_STORED DATA_
+===+

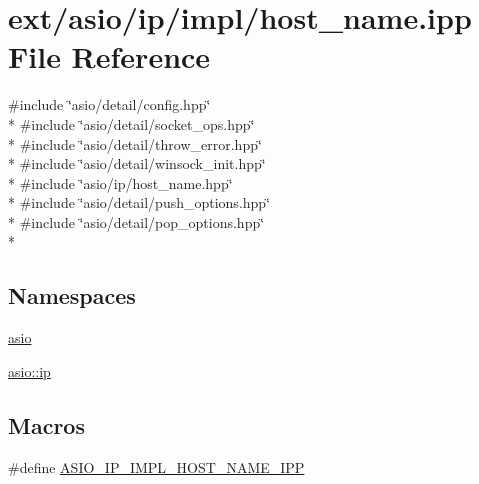 \hypertarget{host__name_8ipp}{}\section{ext/asio/ip/impl/host\+\_\+name.ipp File Reference}
\label{host__name_8ipp}
{\ttfamily \#include \char`\"{}asio/detail/config.\+hpp\char`\"{}}\\*
{\ttfamily \#include \char`\"{}asio/detail/socket\+\_\+ops.\+hpp\char`\"{}}\\*
{\ttfamily \#include \char`\"{}asio/detail/throw\+\_\+error.\+hpp\char`\"{}}\\*
{\ttfamily \#include \char`\"{}asio/detail/winsock\+\_\+init.\+hpp\char`\"{}}\\*
{\ttfamily \#include \char`\"{}asio/ip/host\+\_\+name.\+hpp\char`\"{}}\\*
{\ttfamily \#include \char`\"{}asio/detail/push\+\_\+options.\+hpp\char`\"{}}\\*
{\ttfamily \#include \char`\"{}asio/detail/pop\+\_\+options.\+hpp\char`\"{}}\\*
\subsection*{Namespaces}
\begin{DoxyCompactItemize}
\item 
 \hyperlink{namespaceasio}{asio}
\item 
 \hyperlink{namespaceasio_1_1ip}{asio\+::ip}
\end{DoxyCompactItemize}
\subsection*{Macros}
\begin{DoxyCompactItemize}
\item 
\#define \hyperlink{host__name_8ipp_aa0b30e8af8b179a48a97e8ae9b1f02a3}{A\+S\+I\+O\+\_\+\+I\+P\+\_\+\+I\+M\+P\+L\+\_\+\+H\+O\+S\+T\+\_\+\+N\+A\+M\+E\+\_\+\+I\+P\+P}
\end{DoxyCompactItemize}
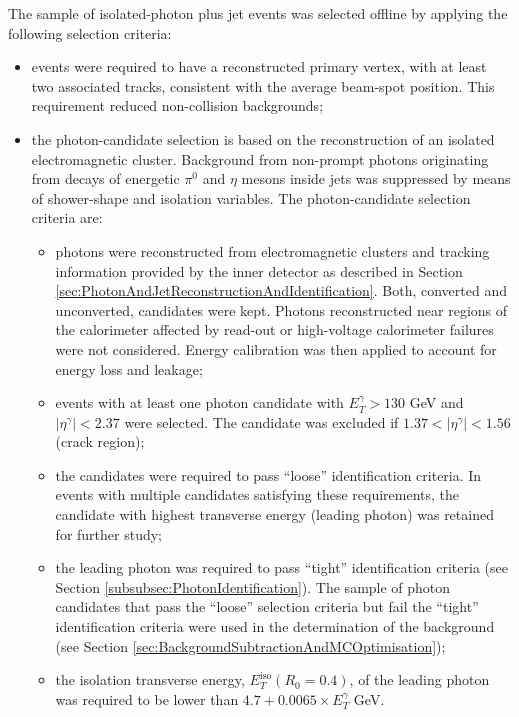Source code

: \documentclass[12pt, twoside]{article}
\numberwithin{equation}{section}
\numberwithin{figure}{section}
\begin{document}
The sample of isolated-photon plus jet events was selected offline by applying the following selection criteria:
\begin{itemize}
    \item events were required to have a reconstructed primary vertex, with at least two associated tracks, consistent with the average beam-spot position. This requirement reduced non-collision backgrounds;
    \item the photon-candidate selection is based on the reconstruction of an isolated electromagnetic cluster. Background from non-prompt photons originating from decays of energetic $\pi^{0}$ and $\eta$ mesons inside jets was suppressed by means of shower-shape and isolation variables. The photon-candidate selection criteria are:
    \begin{itemize}
        \item photons were reconstructed from electromagnetic clusters and tracking information provided by the inner detector as described in Section \ref{sec:PhotonAndJetReconstructionAndIdentification}. Both, converted and unconverted, candidates were kept. Photons reconstructed near regions of the calorimeter affected by read-out or high-voltage calorimeter failures were not considered. Energy calibration was then applied to account for energy loss and leakage;
        \item events with at least one photon candidate with $E^{\gamma}_{T} > 130$ GeV and $\left| \eta^{\gamma} \right| < 2.37$ were selected. The candidate was excluded if $1.37 < \left| \eta^{\gamma} \right| < 1.56$ (crack region);
        \item the candidates were required to pass ``loose'' identification criteria. In events with multiple candidates satisfying these requirements, the candidate with highest transverse energy (leading photon) was retained for further study;
        \item the leading photon was required to pass ``tight'' identification criteria (see Section \ref{subsubsec:PhotonIdentification}). The sample of photon candidates that pass the ``loose'' selection criteria but fail the ``tight'' identification criteria were used in the determination of the background (see Section \ref{sec:BackgroundSubtractionAndMCOptimisation});
        \item the isolation transverse energy, $E^{\text{iso}}_{T} \left(R_{0} = 0.4 \right)$, of the leading photon was required to be lower than $4.7 + 0.0065 \times E^{\gamma}_{T}$ GeV.
    \end{itemize}

\end{itemize}
\end{document}
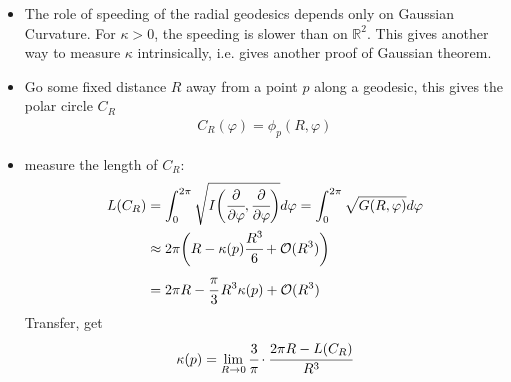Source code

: \documentclass[10pt]{article}
\begin{document}
            \begin{remark}
                \begin{itemize}
                    \item The role of speeding of the radial geodesics depends only on Gaussian Curvature. For $\kappa>0$, the speeding is slower than on $\mathbb{R}^2$. This gives another way to measure $\kappa$ intrinsically, i.e. gives another proof of Gaussian theorem.
                    \item Go some fixed distance $R$ away from a point $p$ along a geodesic, this gives the polar circle $C_R$
                    \begin{equation*}
                        \begin{aligned}
                            C_R(\varphi) = \phi_p(R, \varphi)
                        \end{aligned}
                    \end{equation*}
                    \item measure the length of $C_R$:
                    \begin{equation*}
                        \begin{aligned}
                            L(C_R) &= \int_0^{2\pi}\sqrt{I\bigg( \cfrac{\partial}{\partial\varphi}, \cfrac{\partial}{\partial\varphi} \bigg)}d\varphi = \int_0^{2\pi}\sqrt{G(R,\varphi)}d\varphi \\
                            &\approx 2\pi\bigg( R - \kappa(p)\cfrac{R^3}{6} + \mathcal{O}(R^3) \bigg) \\
                            &= 2\pi R - \cfrac{\pi}{3}\thinspace R^3\kappa(p) + \mathcal{O}(R^3)
                        \end{aligned}
                    \end{equation*}
                    Transfer, get
                    \begin{equation*}
                        \begin{aligned}
                            \kappa(p) = \lim\limits_{R\rightarrow 0}\cfrac{3}{\pi}\cdot\cfrac{2\pi R - L(C_R)}{R^3}
                        \end{aligned}
                    \end{equation*}
                \end{itemize}
            \end{remark}
            
\end{document}
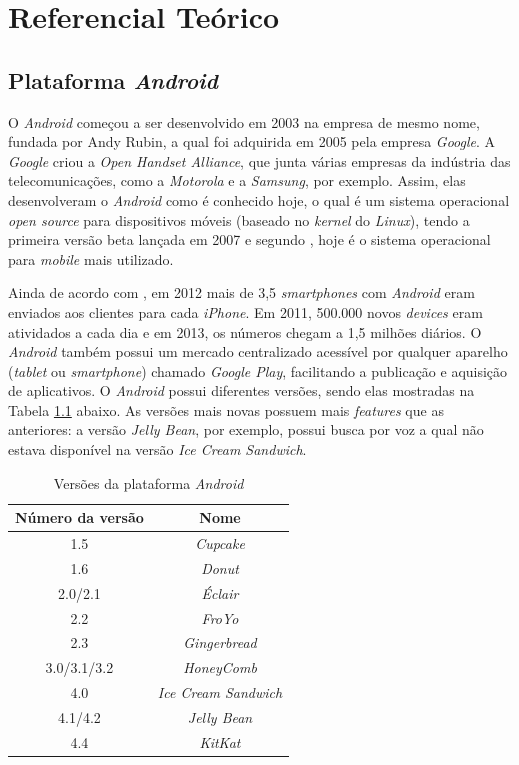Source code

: \chapter[Referencial Teórico]{Referencial Teórico}
\label{refteorico}

\section{Plataforma \textit{Android}}

	O \textit{Android} começou a ser desenvolvido em 2003 na empresa de mesmo nome, fundada por Andy Rubin, a qual foi adquirida em 2005 pela empresa \textit{Google}. A \textit{Google} criou a \textit{Open Handset Alliance}, que junta várias empresas da indústria das telecomunicações, como a \textit{Motorola} e a \textit{Samsung}, por exemplo. Assim, elas desenvolveram o \textit{Android} como é conhecido hoje, o qual é um sistema operacional  \textit{open source} para dispositivos móveis (baseado no \textit{kernel} do \textit{Linux}), tendo a primeira versão beta lançada em 2007 e segundo \cite{android2013}, hoje é o sistema operacional para \textit{mobile} mais utilizado.

	 Ainda de acordo com \cite{android2013}, em 2012 mais de 3,5 \textit{smartphones} com \textit{Android} eram enviados aos clientes para cada \textit{iPhone}. Em 2011, 500.000 novos \textit{devices} eram atividados a cada dia e em 2013, os números chegam a 1,5 milhões diários. O \textit{Android} também possui um mercado centralizado acessível por qualquer aparelho (\textit{tablet} ou \textit{smartphone}) chamado \textit{Google Play}, facilitando a publicação e aquisição de aplicativos. 
	O \textit{Android}  possui diferentes versões, sendo elas mostradas na Tabela \ref{androidTab} abaixo.  As versões mais novas possuem mais \textit{features} que as anteriores: a versão \textit{Jelly Bean}, por exemplo, possui busca por voz a qual não estava disponível na versão \textit{Ice Cream Sandwich}. 

\begin{table}[h]
	\centering	
	\begin{tabular}{cc}
		\toprule
		\textbf{Número da versão} & \textbf{Nome}  \\
		\midrule
		1.5 &  \textit{Cupcake} \\
		1.6 & \textit{Donut} \\
		2.0/2.1 &  \textit{Éclair} \\
		2.2 & \textit{FroYo} \\
		2.3 &  \textit{Gingerbread} \\
		3.0/3.1/3.2 & \textit{HoneyComb} \\
		4.0 & \textit{Ice Cream Sandwich} \\
		4.1/4.2 & \textit{Jelly Bean} \\
		4.4 &  \textit{KitKat} \\

		\bottomrule
	\end{tabular}
	\caption{ Versões da plataforma \textit{Android}}
	\label{androidTab}
\end{table}

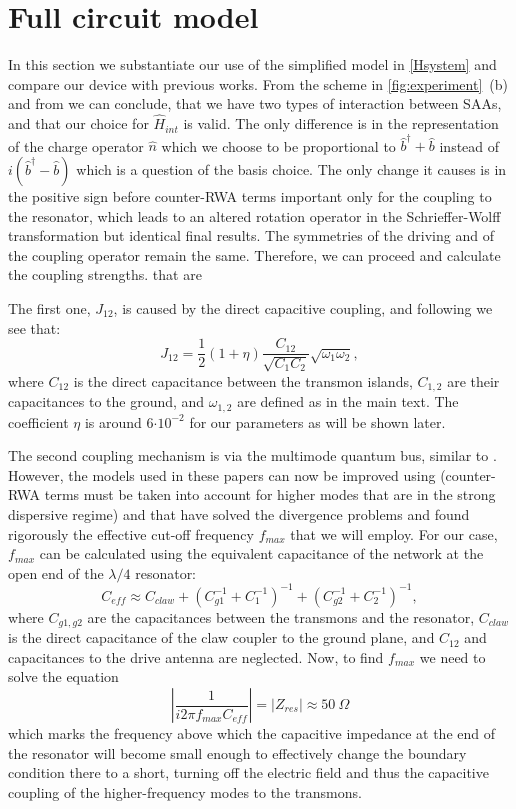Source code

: \documentclass[%
 aps, prx,
 amsmath,amssymb,
 reprint,%
superscriptaddress
]{revtex4-2}
\begin{document}
\appendix

\section{Full circuit model}\label{sec:full_model}

In this section we substantiate our use of the simplified model in \autoref{Hsystem} and compare our device with previous works. From the scheme in \autoref{fig:experiment}~(b) and from \cite{yan2018tunable} we can conclude, that we have two types of interaction between SAAs, and that our choice for $\hat H_{int}$ is valid. The only difference is in the representation of the charge operator $\hat n$ which we choose to be proportional to $\hat b^\dag + \hat b$ instead of $i(\hat b^\dag - \hat b)$ which is a question of the basis choice. The only change it causes is in the positive sign before counter-RWA terms important only for the coupling to the resonator, which leads to an altered rotation operator in the Schrieffer-Wolff transformation but identical final results.  The symmetries of the driving and of the coupling operator remain the same. Therefore, we can proceed and calculate the coupling strengths. that are 

The first one, $J_{12}$, is caused by the direct capacitive coupling, and following \cite{yan2018tunable} we see that:
\[
J_{12} = \frac{1}{2}(1 + \eta)\frac{C_{12}}{\sqrt{C_1 C_2}} \sqrt{\omega_1 \omega_2},
\] 
where $C_{12}$ is the direct capacitance between the transmon islands, $C_{1,2}$ are their capacitances to the ground, and $\omega_{1,2}$ are defined as in the main text. The coefficient  $\eta$ is around 6$\cdot 10^{-2}$ for our parameters as will be shown later.


The second coupling mechanism is via the multimode quantum bus, similar to \cite{majer2007coupling, filipp2011multimode}. However, the models used in these papers can now be improved using \cite{yan2018tunable} (counter-RWA terms must be taken into account for higher modes that are in the strong dispersive regime) and \cite{malekakhlagh2017cutoff, gely2017convergence} that have solved the divergence problems and found rigorously the effective cut-off frequency $f_{max}$ that we will employ. For our case, $f_{max}$ can be calculated using the equivalent capacitance of the network at the open end of the $\lambda/4$ resonator:
\[
C_{eff} \approx C_{claw} + (C_{g1}^{-1} + C_{1}^{-1})^{-1} + (C_{g2}^{-1} + C_{2}^{-1})^{-1},
\] 
where $C_{g1, g2}$ are the capacitances between the transmons and the resonator, $C_{claw}$ is the direct capacitance of the claw coupler to the ground plane, and $C_{12}$ and capacitances to the drive antenna are neglected. Now, to find $f_{max}$ we need to solve the equation
\[
\left|\frac{1}{i 2\pi f_{max} C_{eff}}\right| = |Z_{res}| \approx 50\ \Omega
\]
which marks the frequency above which the capacitive impedance at the end of the resonator will become small enough to effectively change the boundary condition there to a short, turning off the electric field and thus the capacitive coupling of the higher-frequency modes to the transmons. 
\end{document}
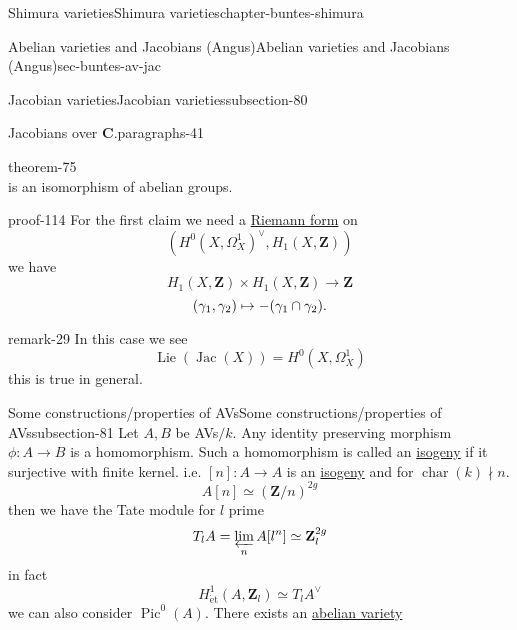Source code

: \documentclass[oneside,10pt,]{book}
\renewcommand{\qedhere}{\relax}
\numberwithin{equation}{section}
\newcommand{\Lie}{\operatorname{Lie}}
\newcommand{\lb}{[}
\newcommand{\rb}{]}
\newcommand{\ZZ}{\mathbf{Z}}
\newcommand{\CC}{\mathbf{C}}
\newcommand{\et}{\mathrm{\acute{e}t}}
\DeclareMathOperator{\Pic}{Pic}
\DeclareMathOperator{\Jac}{Jac}
\DeclareMathOperator{\characteristic}{char}
\begin{document}
\begin{chapterptx}{Shimura varieties}{}{Shimura varieties}{}{}{chapter-buntes-shimura}
\begin{sectionptx}{Abelian varieties and Jacobians (Angus)}{}{Abelian varieties and Jacobians (Angus)}{}{}{sec-buntes-av-jac}
\begin{subsectionptx}{Jacobian varieties}{}{Jacobian varieties}{}{}{subsection-80}
\begin{paragraphs}{Jacobians over \(\CC\).}{paragraphs-41}
\begin{theorem}{}{}{theorem-75}
\begin{equation*}
\end{equation*}
is an isomorphism of abelian groups.%
\end{theorem}
\begin{proofptx}{}{proof-114}
\hypertarget{p-1108}{}%
For the first claim we need a \hyperref[def-riemann-form]{Riemann form} on%
\begin{equation*}
(H^0(X, \Omega_X^1)^\vee , H_1(X,\ZZ))
\end{equation*}
we have%
\begin{equation*}
H_1(X, \ZZ) \times H_1(X, \ZZ) \to \ZZ
\end{equation*}
%
\begin{equation*}
(\gamma_1, \gamma_2) \mapsto -(\gamma_1\cap \gamma_2)\text{.}\qedhere
\end{equation*}
%
\end{proofptx}
\begin{remark}{}{remark-29}%
\hypertarget{p-1109}{}%
In this case we see%
\begin{equation*}
\Lie(\Jac(X)) = H^0(X, \Omega_X^1)
\end{equation*}
this is true in general.%
\end{remark}
\end{paragraphs}%
\end{subsectionptx}
%
%
\typeout{************************************************}
\typeout{************************************************}
%
\begin{subsectionptx}{Some constructions/properties of AVs}{}{Some constructions/properties of AVs}{}{}{subsection-81}
\hypertarget{p-1110}{}%
Let \(A,B\) be AVs\(/k\). Any identity preserving morphism \(\phi \colon A \to B\) is a homomorphism. Such a homomorphism is called an \hyperref[def-supersing-isog-isog]{isogeny} if it surjective with finite kernel. i.e. \(\lb n \rb \colon A \to A\) is an \hyperref[def-supersing-isog-isog]{isogeny} and for \(\characteristic(k) \nmid n\).%
\begin{equation*}
A[n] \simeq (\ZZ/n)^{2g}
\end{equation*}
then we have the Tate module for \(l\) prime%
\begin{equation*}
T_lA = \varprojlim_n A[l^n] \simeq \ZZ_l^{2g}
\end{equation*}
in fact%
\begin{equation*}
H^1_{\et} (A, \ZZ_l) \simeq T_lA ^\vee
\end{equation*}
we can also consider \(\Pic^0(A)\). There exists an \hyperref[def-buntes-abvar]{abelian variety}%

\end{subsectionptx}
\end{sectionptx}
\end{chapterptx}
\end{document}
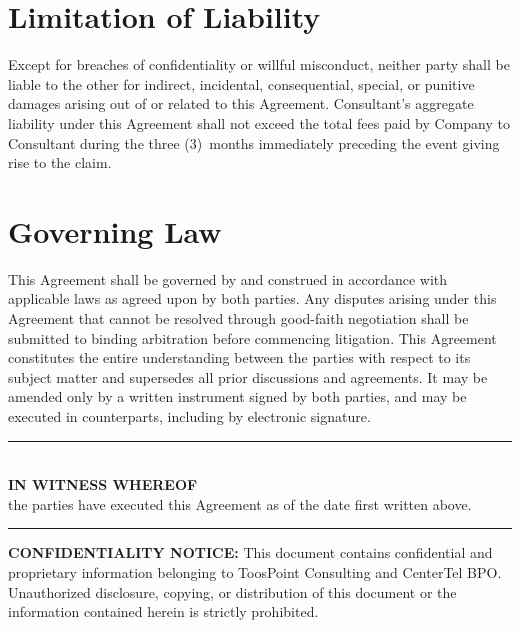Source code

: \documentclass{toospoint}
\begin{document}
\section{Limitation of Liability}

Except for breaches of confidentiality or willful misconduct, neither party
shall be liable to the other for indirect, incidental, consequential, special,
or punitive damages arising out of or related to this Agreement. Consultant's
aggregate liability under this Agreement shall not exceed the total fees paid
by Company to Consultant during the three (3)~months immediately preceding the
event giving rise to the claim.

\section{Governing Law}

This Agreement shall be governed by and construed in accordance with applicable
laws as agreed upon by both parties. Any disputes arising under this Agreement
that cannot be resolved through good-faith negotiation shall be submitted to
binding arbitration before commencing litigation. This Agreement constitutes
the entire understanding between the parties with respect to its subject
matter and supersedes all prior discussions and agreements. It may be amended
only by a written instrument signed by both parties, and may be executed in
counterparts, including by electronic signature.

\vspace{28pt}

\begin{center}
  {\color{TPBorder}\rule{0.7\textwidth}{0.5pt}}\\[6pt]
  {\sffamily\bfseries\color{TPDark}IN WITNESS WHEREOF}\\[4pt]
  {\sffamily\small\color{TPGray}the parties have executed this Agreement as of the date first written above.}\\[6pt]
  {\color{TPBorder}\rule{0.7\textwidth}{0.5pt}}
\end{center}

\vspace{20pt}

\noindent
{}
\hfill
{}

\vspace{32pt}

\begin{mdframed}[
  linecolor=TPBorder,
  linewidth=1pt,
  roundcorner=4pt,
  backgroundcolor=TPLight,
  innerleftmargin=14pt,
  innerrightmargin=14pt,
  innertopmargin=10pt,
  innerbottommargin=10pt
]
\sffamily\footnotesize\color{TPGray}
\textbf{CONFIDENTIALITY NOTICE:} This document contains confidential and
proprietary information belonging to ToosPoint Consulting and CenterTel BPO.
Unauthorized disclosure, copying, or distribution of this document or the
information contained herein is strictly prohibited.
\end{mdframed}
\end{document}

+===+

_ASSIGNMENT_
Where in the records above does the word "Sandwich" appear? Copy each line that holds it.

_ANSWER SECTION_
	O \textit{Android}  possui diferentes versões, sendo elas mostradas na Tabela \ref{androidTab} abaixo.  As versões mais novas possuem mais \textit{features} que as anteriores: a versão \textit{Jelly Bean}, por exemplo, possui busca por voz a qual não estava disponível na versão \textit{Ice Cream Sandwich}. 
		4.0 & \textit{Ice Cream Sandwich} \\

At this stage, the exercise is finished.